In this note, we document a novel approach to study home purchases in Canada. Combining different sources of microdata, we compute the share of mortgage-financed home purchases associated with three types of buyers:
We then study the demographic and financial characteristics of these groups to derive initial insights into financial vulnerabilities associated with different types of homebuyers.
We combine two sets of anonymized loan-level data, both available from 2014 onward:
We develop a matching algorithm to detect the same borrowers across these two anonymized datasets. The algorithm includes variables such as the mortgage amount, the origination date, the lender’s name and the borrower’s forward sortation area (the first three characters in their postal code). We obtain a matching rate of close to 90% across most of the large banks.

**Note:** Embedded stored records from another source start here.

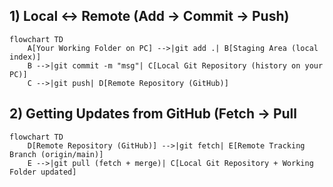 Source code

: ## 1) Local ↔ Remote (Add → Commit → Push)


```mermaid
flowchart TD
    A[Your Working Folder on PC] -->|git add .| B[Staging Area (local index)]
    B -->|git commit -m "msg"| C[Local Git Repository (history on your PC)]
    C -->|git push| D[Remote Repository (GitHub)]
```

## 2) Getting Updates from GitHub (Fetch → Pull

```mermaid
flowchart TD
    D[Remote Repository (GitHub)] -->|git fetch| E[Remote Tracking Branch (origin/main)]
    E -->|git pull (fetch + merge)| C[Local Git Repository + Working Folder updated]
``` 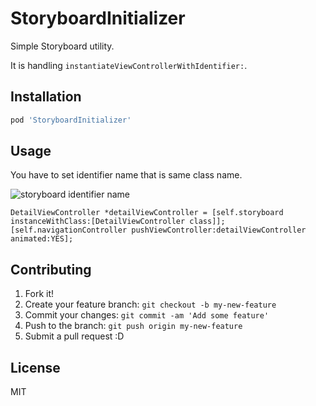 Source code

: # StoryboardInitializer

Simple Storyboard utility.

It is handling ``instantiateViewControllerWithIdentifier:``.

## Installation

```ruby
pod 'StoryboardInitializer'
```

## Usage

You have to set identifier name that is same class name.

![storyboard identifier name](http://f.cl.ly/items/3E3w1k0K3W0h0F3L091I/StoryboardInitializer.jpg)

```objc
DetailViewController *detailViewController = [self.storyboard instanceWithClass:[DetailViewController class]];
[self.navigationController pushViewController:detailViewController animated:YES];
```

## Contributing

1. Fork it!
2. Create your feature branch: `git checkout -b my-new-feature`
3. Commit your changes: `git commit -am 'Add some feature'`
4. Push to the branch: `git push origin my-new-feature`
5. Submit a pull request :D

## License

MIT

To test whether the home purchases in our combined dataset are representative of home purchases in Canada, we compare our data with those of the Canadian Real Estate Association (CREA). As shown in Chart 1, the year-over-year growth rates of sales and prices in our dataset closely mirror their CREA counterparts—but with a slight lag. Such a lag is not surprising since mortgage funds are typically advanced when the property title is transferred, which happens after a sales agreement is finalized. Note, however, that purchases in our dataset are based on a different definition than those captured by the CREA. This is because we include mortgages issued for the purchase of new homes in addition to those for the purchase of existing homes. However, we do not capture purchases made using cash only or those made by corporations.
Chart 1: Matched data show growth dynamics similar to the usual resale statistics
Sources: TransUnion, regulatory filings of Canadian banks, Canadian Real Estate Association and Bank of Canada calculations Last observation: 2021Q2
With the matched dataset in hand, we then break down mortgaged home purchases into contributions from three distinct groups: first-time buyers, repeat buyers and investors.
We identify purchases by first-time homebuyers by the first-ever appearance of a mortgage on a borrower’s credit file. We find that first-time homebuyers are the largest group of homebuyers, accounting for one-half of home purchases since 2014 (Chart 2).
Sources: TransUnion, regulatory filings of Canadian banks and Bank of Canada calculations
For a purchaser to be classified as a repeat homebuyer, the issuance of their new mortgage must also be associated with the discharge of a previous mortgage. Repeat homebuyers have accounted for 31% of home purchases since 2014.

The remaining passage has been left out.